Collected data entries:
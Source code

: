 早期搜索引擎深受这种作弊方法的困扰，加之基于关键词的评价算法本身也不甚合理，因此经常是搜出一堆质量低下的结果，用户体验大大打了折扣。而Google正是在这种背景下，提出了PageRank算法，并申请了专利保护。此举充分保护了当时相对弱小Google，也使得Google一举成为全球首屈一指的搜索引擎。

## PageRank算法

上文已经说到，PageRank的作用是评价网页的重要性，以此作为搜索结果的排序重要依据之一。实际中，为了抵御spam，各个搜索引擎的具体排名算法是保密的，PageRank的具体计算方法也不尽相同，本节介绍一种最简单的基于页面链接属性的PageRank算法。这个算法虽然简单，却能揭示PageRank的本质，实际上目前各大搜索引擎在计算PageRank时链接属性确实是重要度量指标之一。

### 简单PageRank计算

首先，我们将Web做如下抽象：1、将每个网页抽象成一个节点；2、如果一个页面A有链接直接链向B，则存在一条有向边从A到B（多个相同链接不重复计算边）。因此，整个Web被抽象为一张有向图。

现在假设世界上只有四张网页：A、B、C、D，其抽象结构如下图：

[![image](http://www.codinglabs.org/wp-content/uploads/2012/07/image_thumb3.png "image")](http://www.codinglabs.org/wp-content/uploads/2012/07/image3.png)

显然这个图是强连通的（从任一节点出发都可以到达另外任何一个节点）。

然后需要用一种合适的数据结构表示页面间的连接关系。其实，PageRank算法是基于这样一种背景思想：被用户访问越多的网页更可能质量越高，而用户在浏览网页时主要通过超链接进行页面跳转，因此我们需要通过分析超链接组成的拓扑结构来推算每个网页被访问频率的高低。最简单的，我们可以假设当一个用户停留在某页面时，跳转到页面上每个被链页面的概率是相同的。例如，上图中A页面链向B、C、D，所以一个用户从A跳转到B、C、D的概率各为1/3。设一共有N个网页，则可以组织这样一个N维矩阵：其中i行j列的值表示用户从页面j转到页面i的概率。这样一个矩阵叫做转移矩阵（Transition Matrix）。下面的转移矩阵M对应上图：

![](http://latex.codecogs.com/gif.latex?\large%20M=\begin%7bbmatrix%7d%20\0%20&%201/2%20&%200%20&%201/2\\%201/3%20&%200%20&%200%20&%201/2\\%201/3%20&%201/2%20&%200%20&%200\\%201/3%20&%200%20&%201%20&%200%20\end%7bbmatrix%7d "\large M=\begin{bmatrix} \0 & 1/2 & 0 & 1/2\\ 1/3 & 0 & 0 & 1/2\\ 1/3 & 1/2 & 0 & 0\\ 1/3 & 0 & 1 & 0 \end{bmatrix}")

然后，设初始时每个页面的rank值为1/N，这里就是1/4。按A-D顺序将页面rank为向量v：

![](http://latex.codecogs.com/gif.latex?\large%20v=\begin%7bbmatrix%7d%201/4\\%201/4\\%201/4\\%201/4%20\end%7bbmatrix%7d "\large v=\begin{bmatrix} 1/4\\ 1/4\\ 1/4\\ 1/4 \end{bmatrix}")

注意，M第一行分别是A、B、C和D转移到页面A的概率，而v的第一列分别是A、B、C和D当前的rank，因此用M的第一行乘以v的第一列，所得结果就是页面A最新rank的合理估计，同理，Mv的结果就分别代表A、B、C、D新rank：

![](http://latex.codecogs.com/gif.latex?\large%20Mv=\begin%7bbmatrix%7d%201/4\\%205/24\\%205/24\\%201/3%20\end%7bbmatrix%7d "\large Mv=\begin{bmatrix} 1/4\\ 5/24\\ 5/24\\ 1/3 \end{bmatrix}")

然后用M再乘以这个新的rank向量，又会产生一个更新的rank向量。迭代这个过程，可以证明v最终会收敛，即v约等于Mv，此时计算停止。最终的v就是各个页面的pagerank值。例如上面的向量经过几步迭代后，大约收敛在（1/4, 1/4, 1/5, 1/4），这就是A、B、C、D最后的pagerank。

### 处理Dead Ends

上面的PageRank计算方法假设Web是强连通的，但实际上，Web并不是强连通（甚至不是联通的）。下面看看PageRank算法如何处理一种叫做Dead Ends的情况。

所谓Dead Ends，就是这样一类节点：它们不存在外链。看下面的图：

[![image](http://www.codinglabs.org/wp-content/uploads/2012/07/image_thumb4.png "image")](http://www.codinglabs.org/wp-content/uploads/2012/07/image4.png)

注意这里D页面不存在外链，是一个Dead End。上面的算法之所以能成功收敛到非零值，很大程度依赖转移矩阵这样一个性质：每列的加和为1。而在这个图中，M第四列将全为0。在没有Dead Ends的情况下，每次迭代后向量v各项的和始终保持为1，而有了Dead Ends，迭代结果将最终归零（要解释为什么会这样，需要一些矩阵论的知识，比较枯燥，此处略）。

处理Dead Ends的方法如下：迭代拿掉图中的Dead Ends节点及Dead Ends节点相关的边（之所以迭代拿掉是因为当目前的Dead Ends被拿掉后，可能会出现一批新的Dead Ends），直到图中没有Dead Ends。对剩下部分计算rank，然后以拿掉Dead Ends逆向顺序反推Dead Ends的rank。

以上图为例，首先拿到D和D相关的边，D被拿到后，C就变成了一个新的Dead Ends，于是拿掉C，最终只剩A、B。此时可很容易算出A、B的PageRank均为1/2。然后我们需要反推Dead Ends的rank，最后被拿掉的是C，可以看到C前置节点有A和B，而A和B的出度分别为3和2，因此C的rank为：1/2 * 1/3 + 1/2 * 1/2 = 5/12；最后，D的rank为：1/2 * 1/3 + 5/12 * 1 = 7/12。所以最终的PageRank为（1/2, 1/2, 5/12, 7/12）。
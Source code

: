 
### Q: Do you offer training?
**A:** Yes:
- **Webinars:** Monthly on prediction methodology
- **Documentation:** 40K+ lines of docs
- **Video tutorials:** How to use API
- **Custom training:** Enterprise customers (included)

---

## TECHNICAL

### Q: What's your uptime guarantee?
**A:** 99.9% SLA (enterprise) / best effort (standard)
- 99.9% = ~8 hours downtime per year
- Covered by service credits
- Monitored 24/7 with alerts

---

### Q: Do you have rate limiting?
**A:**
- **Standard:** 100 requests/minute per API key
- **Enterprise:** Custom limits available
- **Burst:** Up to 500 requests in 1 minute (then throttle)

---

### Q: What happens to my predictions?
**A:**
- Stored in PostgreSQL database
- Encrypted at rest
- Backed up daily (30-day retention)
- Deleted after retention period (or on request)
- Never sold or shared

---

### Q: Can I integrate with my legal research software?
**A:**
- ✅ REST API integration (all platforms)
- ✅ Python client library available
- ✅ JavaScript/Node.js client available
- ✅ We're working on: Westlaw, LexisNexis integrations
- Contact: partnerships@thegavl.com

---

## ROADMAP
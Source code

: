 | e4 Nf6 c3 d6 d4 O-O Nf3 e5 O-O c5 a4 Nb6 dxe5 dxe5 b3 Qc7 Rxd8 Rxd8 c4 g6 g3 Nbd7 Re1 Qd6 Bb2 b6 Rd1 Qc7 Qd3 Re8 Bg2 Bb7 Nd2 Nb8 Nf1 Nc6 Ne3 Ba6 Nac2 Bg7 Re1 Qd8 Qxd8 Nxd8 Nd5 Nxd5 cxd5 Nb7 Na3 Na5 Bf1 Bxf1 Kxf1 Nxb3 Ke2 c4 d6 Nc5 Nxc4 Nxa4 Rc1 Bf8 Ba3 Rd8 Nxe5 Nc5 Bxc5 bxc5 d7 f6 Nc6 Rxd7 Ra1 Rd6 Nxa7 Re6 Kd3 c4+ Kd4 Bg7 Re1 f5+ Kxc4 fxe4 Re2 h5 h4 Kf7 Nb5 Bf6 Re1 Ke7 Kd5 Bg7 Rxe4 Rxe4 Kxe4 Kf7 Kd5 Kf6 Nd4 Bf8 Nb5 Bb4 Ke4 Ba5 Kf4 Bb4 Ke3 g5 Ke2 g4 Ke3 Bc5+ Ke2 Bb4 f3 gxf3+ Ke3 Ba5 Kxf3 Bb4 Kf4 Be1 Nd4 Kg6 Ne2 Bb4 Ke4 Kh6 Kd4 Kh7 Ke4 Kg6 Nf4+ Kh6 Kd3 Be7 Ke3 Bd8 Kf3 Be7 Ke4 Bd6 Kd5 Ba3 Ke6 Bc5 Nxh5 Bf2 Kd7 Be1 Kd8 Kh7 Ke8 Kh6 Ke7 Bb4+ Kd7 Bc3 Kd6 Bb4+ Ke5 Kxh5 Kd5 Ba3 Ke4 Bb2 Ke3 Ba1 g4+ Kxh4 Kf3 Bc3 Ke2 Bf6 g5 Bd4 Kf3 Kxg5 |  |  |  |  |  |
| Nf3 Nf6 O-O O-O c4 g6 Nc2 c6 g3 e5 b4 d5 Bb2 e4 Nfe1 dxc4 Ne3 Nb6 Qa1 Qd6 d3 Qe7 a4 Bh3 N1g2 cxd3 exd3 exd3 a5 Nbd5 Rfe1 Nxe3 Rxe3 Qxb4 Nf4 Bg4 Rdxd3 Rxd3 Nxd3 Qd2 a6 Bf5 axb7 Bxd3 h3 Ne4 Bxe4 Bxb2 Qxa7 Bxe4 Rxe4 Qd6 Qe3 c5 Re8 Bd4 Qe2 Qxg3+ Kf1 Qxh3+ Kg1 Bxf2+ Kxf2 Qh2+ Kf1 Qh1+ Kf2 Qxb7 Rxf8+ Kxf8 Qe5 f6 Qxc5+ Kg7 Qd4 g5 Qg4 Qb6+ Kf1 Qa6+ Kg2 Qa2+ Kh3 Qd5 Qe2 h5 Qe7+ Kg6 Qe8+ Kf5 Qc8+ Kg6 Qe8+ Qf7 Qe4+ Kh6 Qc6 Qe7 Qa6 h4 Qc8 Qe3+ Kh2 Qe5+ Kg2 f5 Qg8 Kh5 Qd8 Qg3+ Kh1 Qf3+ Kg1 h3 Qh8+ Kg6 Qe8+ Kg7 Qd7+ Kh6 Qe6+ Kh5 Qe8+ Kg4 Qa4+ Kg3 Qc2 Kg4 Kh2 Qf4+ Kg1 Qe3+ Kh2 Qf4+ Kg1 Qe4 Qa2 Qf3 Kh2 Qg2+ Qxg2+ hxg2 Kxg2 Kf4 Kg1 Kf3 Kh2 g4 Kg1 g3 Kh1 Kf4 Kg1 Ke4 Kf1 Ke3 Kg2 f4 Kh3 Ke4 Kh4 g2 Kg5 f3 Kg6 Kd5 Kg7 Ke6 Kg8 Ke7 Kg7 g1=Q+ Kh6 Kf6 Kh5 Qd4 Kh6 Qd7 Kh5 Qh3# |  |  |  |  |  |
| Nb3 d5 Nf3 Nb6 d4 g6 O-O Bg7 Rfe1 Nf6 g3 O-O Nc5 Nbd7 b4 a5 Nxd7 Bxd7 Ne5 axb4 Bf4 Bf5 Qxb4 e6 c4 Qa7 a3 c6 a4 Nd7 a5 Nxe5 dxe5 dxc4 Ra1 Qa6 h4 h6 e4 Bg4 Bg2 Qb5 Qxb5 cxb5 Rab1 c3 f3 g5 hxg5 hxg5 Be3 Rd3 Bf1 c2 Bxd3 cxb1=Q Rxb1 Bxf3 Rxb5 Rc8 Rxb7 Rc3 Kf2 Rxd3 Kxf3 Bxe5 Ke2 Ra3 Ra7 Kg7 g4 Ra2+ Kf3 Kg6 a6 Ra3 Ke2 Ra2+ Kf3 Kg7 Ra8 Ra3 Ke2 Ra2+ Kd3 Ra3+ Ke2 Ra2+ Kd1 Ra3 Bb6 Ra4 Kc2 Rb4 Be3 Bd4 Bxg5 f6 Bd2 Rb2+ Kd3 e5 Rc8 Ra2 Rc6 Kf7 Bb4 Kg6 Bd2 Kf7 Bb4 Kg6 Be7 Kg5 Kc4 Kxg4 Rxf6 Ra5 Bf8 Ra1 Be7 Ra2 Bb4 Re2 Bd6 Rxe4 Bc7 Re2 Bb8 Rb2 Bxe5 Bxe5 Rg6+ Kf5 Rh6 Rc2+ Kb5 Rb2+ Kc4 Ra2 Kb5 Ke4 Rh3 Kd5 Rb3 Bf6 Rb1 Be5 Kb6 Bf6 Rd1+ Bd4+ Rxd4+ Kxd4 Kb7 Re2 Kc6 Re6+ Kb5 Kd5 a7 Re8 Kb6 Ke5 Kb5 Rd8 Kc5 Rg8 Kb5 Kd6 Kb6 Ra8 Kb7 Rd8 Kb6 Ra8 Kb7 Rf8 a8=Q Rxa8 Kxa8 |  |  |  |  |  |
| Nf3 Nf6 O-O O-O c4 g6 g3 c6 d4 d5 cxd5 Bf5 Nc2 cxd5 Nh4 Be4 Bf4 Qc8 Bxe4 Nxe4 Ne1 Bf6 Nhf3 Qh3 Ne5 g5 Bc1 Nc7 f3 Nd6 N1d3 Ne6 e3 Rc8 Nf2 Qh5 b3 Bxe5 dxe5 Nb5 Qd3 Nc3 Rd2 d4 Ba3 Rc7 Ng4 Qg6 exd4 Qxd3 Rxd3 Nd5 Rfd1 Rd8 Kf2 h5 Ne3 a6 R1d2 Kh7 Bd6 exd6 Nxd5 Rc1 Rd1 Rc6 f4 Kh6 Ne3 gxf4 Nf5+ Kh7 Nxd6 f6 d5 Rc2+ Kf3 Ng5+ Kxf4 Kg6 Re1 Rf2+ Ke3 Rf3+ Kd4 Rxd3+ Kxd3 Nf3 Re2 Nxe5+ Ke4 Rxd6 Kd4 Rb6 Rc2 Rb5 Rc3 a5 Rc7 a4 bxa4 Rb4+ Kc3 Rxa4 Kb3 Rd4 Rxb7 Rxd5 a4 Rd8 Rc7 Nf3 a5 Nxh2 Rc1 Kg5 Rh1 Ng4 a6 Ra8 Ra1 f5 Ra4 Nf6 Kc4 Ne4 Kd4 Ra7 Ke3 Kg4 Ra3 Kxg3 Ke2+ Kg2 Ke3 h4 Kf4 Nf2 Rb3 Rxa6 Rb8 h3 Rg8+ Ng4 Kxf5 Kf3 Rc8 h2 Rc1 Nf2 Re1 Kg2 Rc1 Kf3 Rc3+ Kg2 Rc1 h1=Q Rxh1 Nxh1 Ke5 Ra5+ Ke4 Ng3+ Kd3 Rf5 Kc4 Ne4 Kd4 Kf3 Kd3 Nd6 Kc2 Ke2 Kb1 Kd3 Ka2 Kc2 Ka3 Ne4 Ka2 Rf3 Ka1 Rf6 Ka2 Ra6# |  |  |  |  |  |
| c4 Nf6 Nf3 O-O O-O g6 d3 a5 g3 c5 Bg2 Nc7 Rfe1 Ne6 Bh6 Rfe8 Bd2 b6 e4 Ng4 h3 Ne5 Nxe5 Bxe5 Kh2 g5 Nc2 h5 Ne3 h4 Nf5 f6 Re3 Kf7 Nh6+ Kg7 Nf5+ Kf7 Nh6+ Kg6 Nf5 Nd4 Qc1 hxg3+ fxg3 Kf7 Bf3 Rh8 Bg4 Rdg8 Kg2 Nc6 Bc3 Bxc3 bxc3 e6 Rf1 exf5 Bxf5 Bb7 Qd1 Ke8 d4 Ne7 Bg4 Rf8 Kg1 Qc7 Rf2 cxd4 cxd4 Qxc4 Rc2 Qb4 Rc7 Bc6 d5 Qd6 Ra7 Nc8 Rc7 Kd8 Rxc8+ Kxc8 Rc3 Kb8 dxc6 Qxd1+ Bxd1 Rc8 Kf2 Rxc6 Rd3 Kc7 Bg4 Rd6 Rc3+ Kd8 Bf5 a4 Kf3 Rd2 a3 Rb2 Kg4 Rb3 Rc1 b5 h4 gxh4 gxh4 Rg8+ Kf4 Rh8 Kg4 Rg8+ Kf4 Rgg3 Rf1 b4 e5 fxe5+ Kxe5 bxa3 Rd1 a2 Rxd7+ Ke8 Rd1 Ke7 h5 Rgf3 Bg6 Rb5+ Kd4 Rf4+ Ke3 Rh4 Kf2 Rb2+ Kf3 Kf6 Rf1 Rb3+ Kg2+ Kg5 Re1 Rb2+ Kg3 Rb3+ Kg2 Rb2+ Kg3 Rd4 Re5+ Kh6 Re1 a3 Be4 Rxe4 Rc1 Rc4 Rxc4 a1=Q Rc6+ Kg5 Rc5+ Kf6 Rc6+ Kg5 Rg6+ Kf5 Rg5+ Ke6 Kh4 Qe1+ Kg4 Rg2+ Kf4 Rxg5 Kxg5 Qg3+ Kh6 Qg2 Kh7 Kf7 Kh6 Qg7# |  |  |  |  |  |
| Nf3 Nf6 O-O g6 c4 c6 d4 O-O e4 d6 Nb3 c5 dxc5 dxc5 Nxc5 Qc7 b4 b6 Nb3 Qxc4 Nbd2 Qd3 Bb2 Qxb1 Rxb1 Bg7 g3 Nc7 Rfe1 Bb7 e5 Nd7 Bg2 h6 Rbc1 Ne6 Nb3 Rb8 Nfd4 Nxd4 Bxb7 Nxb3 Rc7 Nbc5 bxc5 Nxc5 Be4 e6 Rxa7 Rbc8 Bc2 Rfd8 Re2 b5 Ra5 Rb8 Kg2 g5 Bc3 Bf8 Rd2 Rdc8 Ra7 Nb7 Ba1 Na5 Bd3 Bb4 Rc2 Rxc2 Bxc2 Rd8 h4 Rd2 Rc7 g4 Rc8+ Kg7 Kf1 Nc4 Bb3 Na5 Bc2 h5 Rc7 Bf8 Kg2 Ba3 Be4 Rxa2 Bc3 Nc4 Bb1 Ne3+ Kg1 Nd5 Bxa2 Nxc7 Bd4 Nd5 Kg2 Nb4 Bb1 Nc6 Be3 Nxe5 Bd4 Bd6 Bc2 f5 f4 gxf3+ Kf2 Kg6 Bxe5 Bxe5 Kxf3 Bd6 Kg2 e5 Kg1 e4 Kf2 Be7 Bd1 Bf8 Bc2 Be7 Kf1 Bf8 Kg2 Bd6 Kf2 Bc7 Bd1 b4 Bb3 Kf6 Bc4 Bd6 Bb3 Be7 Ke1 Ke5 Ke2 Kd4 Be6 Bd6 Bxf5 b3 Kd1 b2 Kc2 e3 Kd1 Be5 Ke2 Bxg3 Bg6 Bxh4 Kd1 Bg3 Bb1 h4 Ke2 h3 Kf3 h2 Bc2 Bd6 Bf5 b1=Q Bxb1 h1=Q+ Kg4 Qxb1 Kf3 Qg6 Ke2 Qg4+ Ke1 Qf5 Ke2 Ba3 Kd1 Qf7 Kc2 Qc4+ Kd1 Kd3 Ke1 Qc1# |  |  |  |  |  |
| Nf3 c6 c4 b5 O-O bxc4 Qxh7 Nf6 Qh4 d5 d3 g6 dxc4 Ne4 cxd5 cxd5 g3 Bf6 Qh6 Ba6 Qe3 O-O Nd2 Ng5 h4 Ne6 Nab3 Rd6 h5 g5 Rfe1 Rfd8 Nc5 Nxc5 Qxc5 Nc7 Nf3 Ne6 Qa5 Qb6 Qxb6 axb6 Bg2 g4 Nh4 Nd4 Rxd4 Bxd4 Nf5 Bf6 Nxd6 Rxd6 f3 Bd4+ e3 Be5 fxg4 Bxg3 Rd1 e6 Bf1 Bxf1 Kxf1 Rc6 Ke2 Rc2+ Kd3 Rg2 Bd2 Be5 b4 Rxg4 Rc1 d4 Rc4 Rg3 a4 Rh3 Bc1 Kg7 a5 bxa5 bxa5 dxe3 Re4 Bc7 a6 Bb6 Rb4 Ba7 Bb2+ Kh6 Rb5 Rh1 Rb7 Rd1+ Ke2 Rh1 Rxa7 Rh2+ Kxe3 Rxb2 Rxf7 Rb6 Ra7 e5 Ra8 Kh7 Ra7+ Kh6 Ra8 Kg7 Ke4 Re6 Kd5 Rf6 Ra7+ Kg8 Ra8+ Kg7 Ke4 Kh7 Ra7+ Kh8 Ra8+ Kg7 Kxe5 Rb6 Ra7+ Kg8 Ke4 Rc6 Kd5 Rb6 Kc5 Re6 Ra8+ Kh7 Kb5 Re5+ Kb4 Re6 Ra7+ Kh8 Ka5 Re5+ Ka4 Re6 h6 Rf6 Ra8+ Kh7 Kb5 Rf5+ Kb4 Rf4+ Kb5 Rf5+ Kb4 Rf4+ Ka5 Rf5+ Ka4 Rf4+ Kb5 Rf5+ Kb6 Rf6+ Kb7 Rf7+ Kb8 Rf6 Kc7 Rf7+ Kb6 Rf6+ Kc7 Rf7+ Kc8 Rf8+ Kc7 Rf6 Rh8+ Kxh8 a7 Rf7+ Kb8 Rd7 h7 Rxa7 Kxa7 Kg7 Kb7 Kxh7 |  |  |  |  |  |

How to complete this task:
Extract exactly the leading lines of the data, stopping at and including the line with "首先，我们将Web做如下抽象".

Written answer:
Source code

: 早期搜索引擎深受这种作弊方法的困扰，加之基于关键词的评价算法本身也不甚合理，因此经常是搜出一堆质量低下的结果，用户体验大大打了折扣。而Google正是在这种背景下，提出了PageRank算法，并申请了专利保护。此举充分保护了当时相对弱小Google，也使得Google一举成为全球首屈一指的搜索引擎。

## PageRank算法

上文已经说到，PageRank的作用是评价网页的重要性，以此作为搜索结果的排序重要依据之一。实际中，为了抵御spam，各个搜索引擎的具体排名算法是保密的，PageRank的具体计算方法也不尽相同，本节介绍一种最简单的基于页面链接属性的PageRank算法。这个算法虽然简单，却能揭示PageRank的本质，实际上目前各大搜索引擎在计算PageRank时链接属性确实是重要度量指标之一。

### 简单PageRank计算

首先，我们将Web做如下抽象：1、将每个网页抽象成一个节点；2、如果一个页面A有链接直接链向B，则存在一条有向边从A到B（多个相同链接不重复计算边）。因此，整个Web被抽象为一张有向图。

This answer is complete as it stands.